What you need to do
Would you repeat the listing exactly, without any of its images?

-------- Dataset extract --------

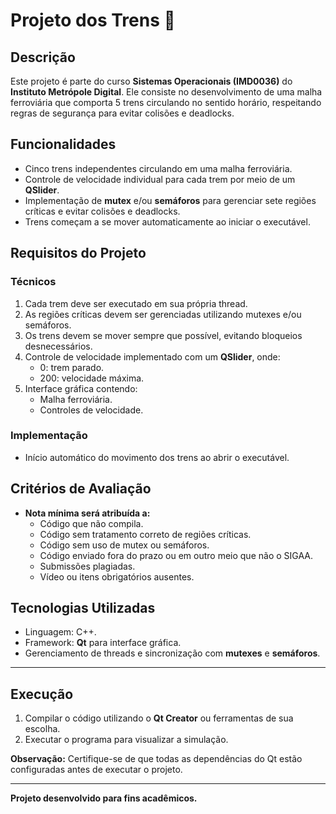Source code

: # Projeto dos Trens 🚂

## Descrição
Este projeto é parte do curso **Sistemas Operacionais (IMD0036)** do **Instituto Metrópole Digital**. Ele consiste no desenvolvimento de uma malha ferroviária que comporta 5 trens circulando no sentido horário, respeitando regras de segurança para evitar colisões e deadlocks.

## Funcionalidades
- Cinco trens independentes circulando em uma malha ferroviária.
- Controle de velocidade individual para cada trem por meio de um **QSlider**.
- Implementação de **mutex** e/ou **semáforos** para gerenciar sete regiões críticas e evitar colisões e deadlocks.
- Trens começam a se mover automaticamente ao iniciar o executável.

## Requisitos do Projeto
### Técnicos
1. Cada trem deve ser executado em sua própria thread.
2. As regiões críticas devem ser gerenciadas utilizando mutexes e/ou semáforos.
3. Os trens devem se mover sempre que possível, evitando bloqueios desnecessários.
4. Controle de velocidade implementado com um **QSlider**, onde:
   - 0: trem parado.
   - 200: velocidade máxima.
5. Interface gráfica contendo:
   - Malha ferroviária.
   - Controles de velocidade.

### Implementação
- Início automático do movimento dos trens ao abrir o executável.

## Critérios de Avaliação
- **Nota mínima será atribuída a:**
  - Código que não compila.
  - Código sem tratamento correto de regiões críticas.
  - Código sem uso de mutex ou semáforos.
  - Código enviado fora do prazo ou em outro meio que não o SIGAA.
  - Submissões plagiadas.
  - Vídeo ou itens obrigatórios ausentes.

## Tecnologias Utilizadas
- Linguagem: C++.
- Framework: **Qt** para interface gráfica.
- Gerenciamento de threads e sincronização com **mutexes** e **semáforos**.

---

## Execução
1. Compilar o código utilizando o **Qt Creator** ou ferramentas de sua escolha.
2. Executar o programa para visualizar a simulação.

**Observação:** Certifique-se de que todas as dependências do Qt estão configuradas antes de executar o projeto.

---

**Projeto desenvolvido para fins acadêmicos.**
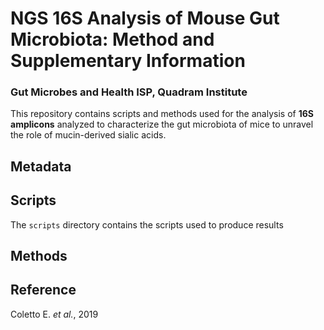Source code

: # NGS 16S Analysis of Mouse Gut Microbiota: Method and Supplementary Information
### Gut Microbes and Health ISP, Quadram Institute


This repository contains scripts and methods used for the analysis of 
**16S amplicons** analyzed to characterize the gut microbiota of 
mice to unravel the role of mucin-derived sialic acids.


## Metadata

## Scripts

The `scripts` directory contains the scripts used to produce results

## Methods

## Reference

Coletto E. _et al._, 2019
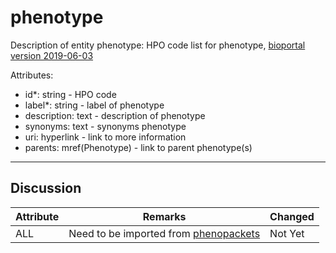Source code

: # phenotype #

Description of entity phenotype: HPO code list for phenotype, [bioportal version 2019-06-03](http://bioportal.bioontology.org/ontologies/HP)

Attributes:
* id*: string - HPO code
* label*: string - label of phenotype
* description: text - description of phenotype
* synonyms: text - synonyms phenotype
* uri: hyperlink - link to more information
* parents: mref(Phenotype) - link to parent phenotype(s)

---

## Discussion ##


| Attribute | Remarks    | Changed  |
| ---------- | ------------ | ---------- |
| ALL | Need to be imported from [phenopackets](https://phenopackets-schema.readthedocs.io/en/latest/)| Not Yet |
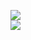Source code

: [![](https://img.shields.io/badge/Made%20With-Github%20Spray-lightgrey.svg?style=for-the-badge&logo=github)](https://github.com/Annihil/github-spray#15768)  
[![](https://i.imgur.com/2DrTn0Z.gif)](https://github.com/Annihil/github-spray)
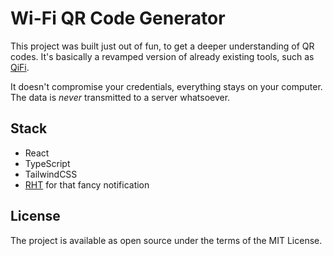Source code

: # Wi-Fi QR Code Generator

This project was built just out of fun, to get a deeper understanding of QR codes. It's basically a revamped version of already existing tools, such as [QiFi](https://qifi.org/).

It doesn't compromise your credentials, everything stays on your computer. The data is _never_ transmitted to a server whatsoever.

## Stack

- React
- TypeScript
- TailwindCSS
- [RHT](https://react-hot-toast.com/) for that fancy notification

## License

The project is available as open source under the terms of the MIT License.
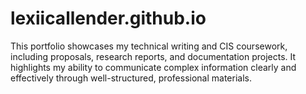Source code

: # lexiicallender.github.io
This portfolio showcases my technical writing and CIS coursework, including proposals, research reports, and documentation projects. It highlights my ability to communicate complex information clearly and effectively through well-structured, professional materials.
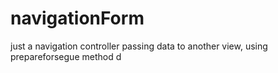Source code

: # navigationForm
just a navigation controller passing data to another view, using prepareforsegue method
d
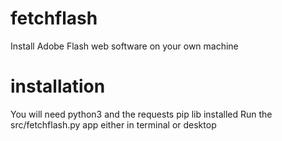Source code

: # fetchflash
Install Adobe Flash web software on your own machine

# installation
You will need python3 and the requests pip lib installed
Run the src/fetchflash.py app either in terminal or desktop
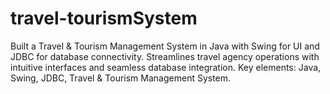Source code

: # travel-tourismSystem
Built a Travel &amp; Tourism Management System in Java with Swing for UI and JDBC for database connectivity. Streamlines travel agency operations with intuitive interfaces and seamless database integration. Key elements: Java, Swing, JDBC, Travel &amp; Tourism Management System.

--------

Result
Source code

: # Projeto dos Trens 🚂

## Descrição
Este projeto é parte do curso **Sistemas Operacionais (IMD0036)** do **Instituto Metrópole Digital**. Ele consiste no desenvolvimento de uma malha ferroviária que comporta 5 trens circulando no sentido horário, respeitando regras de segurança para evitar colisões e deadlocks.

## Funcionalidades
- Cinco trens independentes circulando em uma malha ferroviária.
- Controle de velocidade individual para cada trem por meio de um **QSlider**.
- Implementação de **mutex** e/ou **semáforos** para gerenciar sete regiões críticas e evitar colisões e deadlocks.
- Trens começam a se mover automaticamente ao iniciar o executável.

## Requisitos do Projeto
### Técnicos
1. Cada trem deve ser executado em sua própria thread.
2. As regiões críticas devem ser gerenciadas utilizando mutexes e/ou semáforos.
3. Os trens devem se mover sempre que possível, evitando bloqueios desnecessários.
4. Controle de velocidade implementado com um **QSlider**, onde:
   - 0: trem parado.
   - 200: velocidade máxima.
5. Interface gráfica contendo:
   - Malha ferroviária.
   - Controles de velocidade.

### Implementação
- Início automático do movimento dos trens ao abrir o executável.

## Critérios de Avaliação
- **Nota mínima será atribuída a:**
  - Código que não compila.
  - Código sem tratamento correto de regiões críticas.
  - Código sem uso de mutex ou semáforos.
  - Código enviado fora do prazo ou em outro meio que não o SIGAA.
  - Submissões plagiadas.
  - Vídeo ou itens obrigatórios ausentes.

## Tecnologias Utilizadas
- Linguagem: C++.
- Framework: **Qt** para interface gráfica.
- Gerenciamento de threads e sincronização com **mutexes** e **semáforos**.

---

## Execução
1. Compilar o código utilizando o **Qt Creator** ou ferramentas de sua escolha.
2. Executar o programa para visualizar a simulação.

**Observação:** Certifique-se de que todas as dependências do Qt estão configuradas antes de executar o projeto.

---

**Projeto desenvolvido para fins acadêmicos.**
Source code

: # NGS 16S Analysis of Mouse Gut Microbiota: Method and Supplementary Information
### Gut Microbes and Health ISP, Quadram Institute


This repository contains scripts and methods used for the analysis of 
**16S amplicons** analyzed to characterize the gut microbiota of 
mice to unravel the role of mucin-derived sialic acids.


## Metadata

## Scripts

The `scripts` directory contains the scripts used to produce results

## Methods

## Reference

Coletto E. _et al._, 2019
Source code

: # phenotype #

Description of entity phenotype: HPO code list for phenotype, [bioportal version 2019-06-03](http://bioportal.bioontology.org/ontologies/HP)

Attributes:
* id*: string - HPO code
* label*: string - label of phenotype
* description: text - description of phenotype
* synonyms: text - synonyms phenotype
* uri: hyperlink - link to more information
* parents: mref(Phenotype) - link to parent phenotype(s)

---

## Discussion ##


| Attribute | Remarks    | Changed  |
| ---------- | ------------ | ---------- |
| ALL | Need to be imported from [phenopackets](https://phenopackets-schema.readthedocs.io/en/latest/)| Not Yet |
Source code

: [![](https://img.shields.io/badge/Made%20With-Github%20Spray-lightgrey.svg?style=for-the-badge&logo=github)](https://github.com/Annihil/github-spray#15768)  
[![](https://i.imgur.com/2DrTn0Z.gif)](https://github.com/Annihil/github-spray)
Source code

: # Wi-Fi QR Code Generator

This project was built just out of fun, to get a deeper understanding of QR codes. It's basically a revamped version of already existing tools, such as [QiFi](https://qifi.org/).

It doesn't compromise your credentials, everything stays on your computer. The data is _never_ transmitted to a server whatsoever.

## Stack

- React
- TypeScript
- TailwindCSS
- [RHT](https://react-hot-toast.com/) for that fancy notification

## License

The project is available as open source under the terms of the MIT License.
Source code

: # lexiicallender.github.io
This portfolio showcases my technical writing and CIS coursework, including proposals, research reports, and documentation projects. It highlights my ability to communicate complex information clearly and effectively through well-structured, professional materials.
Source code

: # navigationForm
just a navigation controller passing data to another view, using prepareforsegue method
d
Source code

: # fetchflash
Install Adobe Flash web software on your own machine

# installation
You will need python3 and the requests pip lib installed
Run the src/fetchflash.py app either in terminal or desktop
Source code

: # travel-tourismSystem
Built a Travel &amp; Tourism Management System in Java with Swing for UI and JDBC for database connectivity. Streamlines travel agency operations with intuitive interfaces and seamless database integration. Key elements: Java, Swing, JDBC, Travel &amp; Tourism Management System.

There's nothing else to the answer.